Description of the task: Please find the lines in the entries below that contain the word "common", and copy each one.

Supplied data:
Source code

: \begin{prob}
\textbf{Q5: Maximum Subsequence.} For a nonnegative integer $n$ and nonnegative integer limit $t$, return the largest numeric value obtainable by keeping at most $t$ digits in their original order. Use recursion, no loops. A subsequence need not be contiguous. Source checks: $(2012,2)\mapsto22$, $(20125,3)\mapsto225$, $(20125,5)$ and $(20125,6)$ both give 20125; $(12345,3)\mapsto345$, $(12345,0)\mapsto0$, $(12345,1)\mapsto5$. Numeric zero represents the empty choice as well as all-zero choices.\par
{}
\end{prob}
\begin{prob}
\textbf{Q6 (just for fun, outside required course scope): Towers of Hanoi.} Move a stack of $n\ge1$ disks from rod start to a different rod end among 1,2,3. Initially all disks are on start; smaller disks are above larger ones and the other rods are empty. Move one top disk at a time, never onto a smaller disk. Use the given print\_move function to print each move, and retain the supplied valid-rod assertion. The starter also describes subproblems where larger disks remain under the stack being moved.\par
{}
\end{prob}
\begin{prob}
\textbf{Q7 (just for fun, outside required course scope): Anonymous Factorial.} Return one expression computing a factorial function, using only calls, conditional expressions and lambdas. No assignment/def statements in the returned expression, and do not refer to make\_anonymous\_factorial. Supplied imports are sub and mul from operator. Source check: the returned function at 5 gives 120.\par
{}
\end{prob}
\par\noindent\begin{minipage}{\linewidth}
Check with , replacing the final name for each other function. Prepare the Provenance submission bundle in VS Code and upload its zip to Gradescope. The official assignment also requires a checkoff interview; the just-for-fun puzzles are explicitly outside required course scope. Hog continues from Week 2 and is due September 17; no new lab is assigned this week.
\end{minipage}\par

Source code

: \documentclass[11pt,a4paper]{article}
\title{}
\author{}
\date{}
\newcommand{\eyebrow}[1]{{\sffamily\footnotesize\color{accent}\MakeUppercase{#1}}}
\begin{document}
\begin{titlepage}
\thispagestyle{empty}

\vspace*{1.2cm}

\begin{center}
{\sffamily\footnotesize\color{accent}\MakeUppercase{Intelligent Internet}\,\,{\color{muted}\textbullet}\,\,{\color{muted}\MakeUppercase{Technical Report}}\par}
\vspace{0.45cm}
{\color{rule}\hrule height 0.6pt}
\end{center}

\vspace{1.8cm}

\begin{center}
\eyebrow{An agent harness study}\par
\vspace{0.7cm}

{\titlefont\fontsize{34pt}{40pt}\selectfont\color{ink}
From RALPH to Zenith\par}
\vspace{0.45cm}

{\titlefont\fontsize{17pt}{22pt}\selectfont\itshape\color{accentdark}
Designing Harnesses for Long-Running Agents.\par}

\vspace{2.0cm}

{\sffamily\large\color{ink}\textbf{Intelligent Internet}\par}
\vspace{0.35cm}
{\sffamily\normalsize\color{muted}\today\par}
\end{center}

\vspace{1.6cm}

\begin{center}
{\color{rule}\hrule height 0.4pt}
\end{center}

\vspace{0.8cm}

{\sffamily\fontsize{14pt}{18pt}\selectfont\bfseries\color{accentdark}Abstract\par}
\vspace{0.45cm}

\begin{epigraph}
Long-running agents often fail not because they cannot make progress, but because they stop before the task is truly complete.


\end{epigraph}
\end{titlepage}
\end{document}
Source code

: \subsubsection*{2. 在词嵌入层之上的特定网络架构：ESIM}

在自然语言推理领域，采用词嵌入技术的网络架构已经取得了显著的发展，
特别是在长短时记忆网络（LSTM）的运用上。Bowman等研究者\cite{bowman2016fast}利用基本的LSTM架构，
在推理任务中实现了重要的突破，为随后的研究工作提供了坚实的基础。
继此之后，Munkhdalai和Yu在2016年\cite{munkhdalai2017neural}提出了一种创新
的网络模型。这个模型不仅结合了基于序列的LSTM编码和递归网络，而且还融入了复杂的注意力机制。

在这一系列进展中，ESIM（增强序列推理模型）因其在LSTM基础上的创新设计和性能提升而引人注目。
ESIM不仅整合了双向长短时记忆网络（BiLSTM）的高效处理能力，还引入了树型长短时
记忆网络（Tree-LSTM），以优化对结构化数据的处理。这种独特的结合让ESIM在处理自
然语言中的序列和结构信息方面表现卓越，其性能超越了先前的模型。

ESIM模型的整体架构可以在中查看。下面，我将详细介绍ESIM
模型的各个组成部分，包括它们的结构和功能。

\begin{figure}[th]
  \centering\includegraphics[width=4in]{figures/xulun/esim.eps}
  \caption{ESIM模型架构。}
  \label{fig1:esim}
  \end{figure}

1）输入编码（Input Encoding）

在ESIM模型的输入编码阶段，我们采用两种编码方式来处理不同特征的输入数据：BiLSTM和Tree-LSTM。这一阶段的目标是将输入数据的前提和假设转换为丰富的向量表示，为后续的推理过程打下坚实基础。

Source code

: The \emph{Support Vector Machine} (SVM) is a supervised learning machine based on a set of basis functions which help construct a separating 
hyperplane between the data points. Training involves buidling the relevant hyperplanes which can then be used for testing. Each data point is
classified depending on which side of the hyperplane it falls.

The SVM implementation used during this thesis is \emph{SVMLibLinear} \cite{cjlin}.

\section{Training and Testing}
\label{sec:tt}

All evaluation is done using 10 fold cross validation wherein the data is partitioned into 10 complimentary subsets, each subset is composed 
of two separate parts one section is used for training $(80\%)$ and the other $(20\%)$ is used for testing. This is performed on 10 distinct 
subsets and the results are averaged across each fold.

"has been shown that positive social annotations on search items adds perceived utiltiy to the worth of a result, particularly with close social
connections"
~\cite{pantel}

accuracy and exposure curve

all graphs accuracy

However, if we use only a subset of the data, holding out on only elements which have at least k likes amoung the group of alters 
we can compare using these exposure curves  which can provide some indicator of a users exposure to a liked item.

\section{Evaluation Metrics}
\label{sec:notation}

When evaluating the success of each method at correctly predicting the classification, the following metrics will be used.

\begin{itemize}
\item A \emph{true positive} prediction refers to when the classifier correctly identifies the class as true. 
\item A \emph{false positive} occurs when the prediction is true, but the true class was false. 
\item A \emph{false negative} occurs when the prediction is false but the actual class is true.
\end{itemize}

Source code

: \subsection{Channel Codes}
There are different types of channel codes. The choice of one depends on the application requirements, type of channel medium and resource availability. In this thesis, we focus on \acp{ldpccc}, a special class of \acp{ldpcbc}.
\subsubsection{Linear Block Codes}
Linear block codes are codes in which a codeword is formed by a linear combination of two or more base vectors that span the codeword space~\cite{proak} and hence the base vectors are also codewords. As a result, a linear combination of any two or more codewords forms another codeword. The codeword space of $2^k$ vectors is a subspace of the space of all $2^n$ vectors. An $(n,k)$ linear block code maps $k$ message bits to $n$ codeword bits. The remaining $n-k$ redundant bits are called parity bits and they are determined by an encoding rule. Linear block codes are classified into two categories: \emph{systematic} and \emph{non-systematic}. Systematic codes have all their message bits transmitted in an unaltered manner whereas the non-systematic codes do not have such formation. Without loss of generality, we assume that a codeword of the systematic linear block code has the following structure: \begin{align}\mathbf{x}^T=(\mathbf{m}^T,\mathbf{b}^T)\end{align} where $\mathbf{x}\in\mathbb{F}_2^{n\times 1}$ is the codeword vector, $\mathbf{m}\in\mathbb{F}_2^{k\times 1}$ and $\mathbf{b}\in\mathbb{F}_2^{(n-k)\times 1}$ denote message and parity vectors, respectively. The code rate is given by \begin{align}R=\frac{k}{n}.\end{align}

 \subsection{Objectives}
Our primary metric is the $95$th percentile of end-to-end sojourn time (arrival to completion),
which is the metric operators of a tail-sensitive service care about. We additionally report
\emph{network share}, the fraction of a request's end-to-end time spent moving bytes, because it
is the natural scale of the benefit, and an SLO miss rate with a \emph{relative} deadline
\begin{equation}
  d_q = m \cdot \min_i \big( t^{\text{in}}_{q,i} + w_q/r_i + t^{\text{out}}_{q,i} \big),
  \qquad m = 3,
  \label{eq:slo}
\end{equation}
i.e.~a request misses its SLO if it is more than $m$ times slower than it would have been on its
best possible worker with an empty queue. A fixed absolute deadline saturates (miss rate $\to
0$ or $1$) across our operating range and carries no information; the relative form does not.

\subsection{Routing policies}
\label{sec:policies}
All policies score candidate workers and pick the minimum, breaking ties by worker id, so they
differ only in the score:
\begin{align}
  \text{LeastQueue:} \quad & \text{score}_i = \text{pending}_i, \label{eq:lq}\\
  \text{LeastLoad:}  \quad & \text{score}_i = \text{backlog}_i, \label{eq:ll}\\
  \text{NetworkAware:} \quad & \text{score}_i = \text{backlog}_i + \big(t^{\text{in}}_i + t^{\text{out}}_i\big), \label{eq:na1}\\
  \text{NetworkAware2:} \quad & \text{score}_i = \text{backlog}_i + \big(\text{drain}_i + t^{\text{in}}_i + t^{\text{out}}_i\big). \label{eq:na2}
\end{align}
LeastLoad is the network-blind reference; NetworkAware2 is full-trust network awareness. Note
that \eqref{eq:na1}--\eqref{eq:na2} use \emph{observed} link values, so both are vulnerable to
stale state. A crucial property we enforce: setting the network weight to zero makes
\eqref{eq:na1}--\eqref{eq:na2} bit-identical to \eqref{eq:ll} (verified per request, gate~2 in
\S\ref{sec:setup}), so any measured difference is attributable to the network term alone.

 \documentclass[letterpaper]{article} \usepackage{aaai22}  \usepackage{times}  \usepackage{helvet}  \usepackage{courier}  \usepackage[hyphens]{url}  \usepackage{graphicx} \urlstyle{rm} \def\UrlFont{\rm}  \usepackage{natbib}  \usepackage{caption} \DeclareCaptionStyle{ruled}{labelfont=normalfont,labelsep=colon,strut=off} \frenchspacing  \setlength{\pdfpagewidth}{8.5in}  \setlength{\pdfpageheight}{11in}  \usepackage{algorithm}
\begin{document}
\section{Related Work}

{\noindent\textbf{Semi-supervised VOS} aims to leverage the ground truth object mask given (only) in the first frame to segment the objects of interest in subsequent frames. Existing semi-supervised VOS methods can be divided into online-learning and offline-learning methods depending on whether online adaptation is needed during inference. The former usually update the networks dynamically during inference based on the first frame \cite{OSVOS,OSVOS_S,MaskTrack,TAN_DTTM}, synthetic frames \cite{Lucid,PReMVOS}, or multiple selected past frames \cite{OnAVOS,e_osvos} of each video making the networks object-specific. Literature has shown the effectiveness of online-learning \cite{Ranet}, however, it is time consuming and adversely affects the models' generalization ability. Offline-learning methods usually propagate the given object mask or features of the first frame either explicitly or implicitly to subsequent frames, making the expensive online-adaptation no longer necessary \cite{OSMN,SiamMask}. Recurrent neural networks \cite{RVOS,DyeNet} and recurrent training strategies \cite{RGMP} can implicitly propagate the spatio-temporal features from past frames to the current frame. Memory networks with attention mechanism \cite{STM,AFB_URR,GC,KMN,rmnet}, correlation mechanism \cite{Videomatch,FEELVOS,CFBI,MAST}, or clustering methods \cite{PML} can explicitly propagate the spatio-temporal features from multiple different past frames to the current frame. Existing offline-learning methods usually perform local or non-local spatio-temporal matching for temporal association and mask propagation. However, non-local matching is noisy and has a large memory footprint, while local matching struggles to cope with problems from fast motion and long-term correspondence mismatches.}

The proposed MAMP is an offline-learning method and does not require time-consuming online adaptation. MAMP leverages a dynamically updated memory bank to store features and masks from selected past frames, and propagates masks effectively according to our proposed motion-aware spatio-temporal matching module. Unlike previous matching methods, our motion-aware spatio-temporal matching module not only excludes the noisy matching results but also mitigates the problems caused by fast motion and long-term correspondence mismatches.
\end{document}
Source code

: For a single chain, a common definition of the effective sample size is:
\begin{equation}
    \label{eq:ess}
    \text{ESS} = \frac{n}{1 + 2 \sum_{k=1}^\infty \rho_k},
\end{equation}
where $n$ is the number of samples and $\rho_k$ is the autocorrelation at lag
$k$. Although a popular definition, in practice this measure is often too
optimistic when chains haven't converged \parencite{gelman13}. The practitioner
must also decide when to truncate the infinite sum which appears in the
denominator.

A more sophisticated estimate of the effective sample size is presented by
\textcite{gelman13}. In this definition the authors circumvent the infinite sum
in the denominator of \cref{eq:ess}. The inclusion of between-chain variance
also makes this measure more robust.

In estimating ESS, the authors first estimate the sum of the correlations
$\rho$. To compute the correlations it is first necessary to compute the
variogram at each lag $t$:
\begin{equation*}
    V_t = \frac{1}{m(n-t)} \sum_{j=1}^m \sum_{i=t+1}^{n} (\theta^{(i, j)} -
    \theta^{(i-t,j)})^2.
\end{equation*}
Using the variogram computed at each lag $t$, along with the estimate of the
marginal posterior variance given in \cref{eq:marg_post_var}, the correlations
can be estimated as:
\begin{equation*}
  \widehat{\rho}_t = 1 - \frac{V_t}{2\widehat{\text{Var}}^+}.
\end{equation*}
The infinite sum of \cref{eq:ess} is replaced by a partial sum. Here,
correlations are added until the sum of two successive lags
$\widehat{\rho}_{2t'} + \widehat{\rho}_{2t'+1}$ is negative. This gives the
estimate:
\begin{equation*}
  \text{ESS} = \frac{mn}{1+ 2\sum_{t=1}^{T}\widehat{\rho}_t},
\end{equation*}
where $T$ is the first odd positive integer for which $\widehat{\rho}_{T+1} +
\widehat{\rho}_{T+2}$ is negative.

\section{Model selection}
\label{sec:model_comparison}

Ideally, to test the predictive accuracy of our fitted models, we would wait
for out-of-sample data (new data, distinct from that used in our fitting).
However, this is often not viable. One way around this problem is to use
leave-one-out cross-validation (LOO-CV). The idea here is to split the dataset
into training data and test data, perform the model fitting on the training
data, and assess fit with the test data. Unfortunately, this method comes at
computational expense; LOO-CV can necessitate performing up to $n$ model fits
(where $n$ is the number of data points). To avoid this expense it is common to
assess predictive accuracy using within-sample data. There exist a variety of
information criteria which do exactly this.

Output below:
: For a single chain, a common definition of the effective sample size is:
(where $n$ is the number of data points). To avoid this expense it is common to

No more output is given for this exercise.